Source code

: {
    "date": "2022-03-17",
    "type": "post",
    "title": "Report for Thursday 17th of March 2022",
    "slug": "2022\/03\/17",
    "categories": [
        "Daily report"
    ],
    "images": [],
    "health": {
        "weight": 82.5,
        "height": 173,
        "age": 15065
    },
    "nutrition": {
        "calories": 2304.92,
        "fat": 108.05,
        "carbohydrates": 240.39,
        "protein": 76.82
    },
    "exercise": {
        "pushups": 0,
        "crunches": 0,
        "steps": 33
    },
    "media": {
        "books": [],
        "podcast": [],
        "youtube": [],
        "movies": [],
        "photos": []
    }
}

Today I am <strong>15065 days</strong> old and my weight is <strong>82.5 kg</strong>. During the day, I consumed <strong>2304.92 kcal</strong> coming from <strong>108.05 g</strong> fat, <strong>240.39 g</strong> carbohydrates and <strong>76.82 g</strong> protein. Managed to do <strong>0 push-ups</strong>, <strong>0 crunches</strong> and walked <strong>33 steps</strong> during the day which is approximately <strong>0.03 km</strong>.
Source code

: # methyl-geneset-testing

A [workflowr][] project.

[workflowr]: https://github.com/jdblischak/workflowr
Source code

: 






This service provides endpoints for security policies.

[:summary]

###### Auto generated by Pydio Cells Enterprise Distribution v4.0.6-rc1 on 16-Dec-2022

* * *

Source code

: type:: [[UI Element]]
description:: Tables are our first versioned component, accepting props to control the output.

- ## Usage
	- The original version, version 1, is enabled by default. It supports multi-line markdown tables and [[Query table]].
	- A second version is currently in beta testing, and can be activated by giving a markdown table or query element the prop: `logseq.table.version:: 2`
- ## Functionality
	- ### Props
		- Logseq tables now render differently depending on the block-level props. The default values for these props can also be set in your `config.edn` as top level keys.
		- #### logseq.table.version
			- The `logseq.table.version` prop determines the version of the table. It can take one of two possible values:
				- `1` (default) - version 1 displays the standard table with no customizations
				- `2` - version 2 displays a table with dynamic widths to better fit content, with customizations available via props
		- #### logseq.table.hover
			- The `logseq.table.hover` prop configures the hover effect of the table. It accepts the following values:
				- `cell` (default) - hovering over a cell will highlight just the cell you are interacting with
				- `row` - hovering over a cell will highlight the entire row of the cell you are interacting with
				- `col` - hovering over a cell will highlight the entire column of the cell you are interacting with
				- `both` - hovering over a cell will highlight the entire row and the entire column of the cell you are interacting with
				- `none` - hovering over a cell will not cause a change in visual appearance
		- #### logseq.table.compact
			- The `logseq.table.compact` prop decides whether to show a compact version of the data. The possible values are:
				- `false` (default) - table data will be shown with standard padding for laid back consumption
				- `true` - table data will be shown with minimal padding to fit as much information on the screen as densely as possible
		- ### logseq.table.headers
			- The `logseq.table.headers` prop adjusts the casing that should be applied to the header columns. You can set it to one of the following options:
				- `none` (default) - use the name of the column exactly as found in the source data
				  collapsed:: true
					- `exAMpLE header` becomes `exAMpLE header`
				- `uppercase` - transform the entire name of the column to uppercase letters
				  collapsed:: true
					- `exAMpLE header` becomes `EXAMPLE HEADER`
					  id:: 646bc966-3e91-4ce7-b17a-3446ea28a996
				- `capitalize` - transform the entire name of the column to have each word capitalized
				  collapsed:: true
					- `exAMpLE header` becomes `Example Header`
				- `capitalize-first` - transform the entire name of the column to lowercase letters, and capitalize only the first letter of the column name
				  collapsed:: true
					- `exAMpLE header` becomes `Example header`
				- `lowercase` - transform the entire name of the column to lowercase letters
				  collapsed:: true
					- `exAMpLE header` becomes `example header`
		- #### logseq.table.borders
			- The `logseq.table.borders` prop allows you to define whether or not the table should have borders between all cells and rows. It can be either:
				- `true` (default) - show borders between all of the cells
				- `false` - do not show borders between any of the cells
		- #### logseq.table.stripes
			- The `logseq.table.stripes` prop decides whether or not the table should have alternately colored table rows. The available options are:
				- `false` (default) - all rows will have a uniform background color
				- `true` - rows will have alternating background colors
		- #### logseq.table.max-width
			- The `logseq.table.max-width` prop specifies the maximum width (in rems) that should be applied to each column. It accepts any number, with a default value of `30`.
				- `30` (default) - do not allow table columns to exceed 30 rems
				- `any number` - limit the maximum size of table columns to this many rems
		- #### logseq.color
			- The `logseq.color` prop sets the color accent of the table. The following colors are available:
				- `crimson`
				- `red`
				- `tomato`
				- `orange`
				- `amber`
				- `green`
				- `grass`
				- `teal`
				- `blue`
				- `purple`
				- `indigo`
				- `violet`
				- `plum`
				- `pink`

REQUIRED WORK ->
Work out how many lines of the preceding data contain the word "available". Reply with that number only.

WRITTEN ANSWER ->
3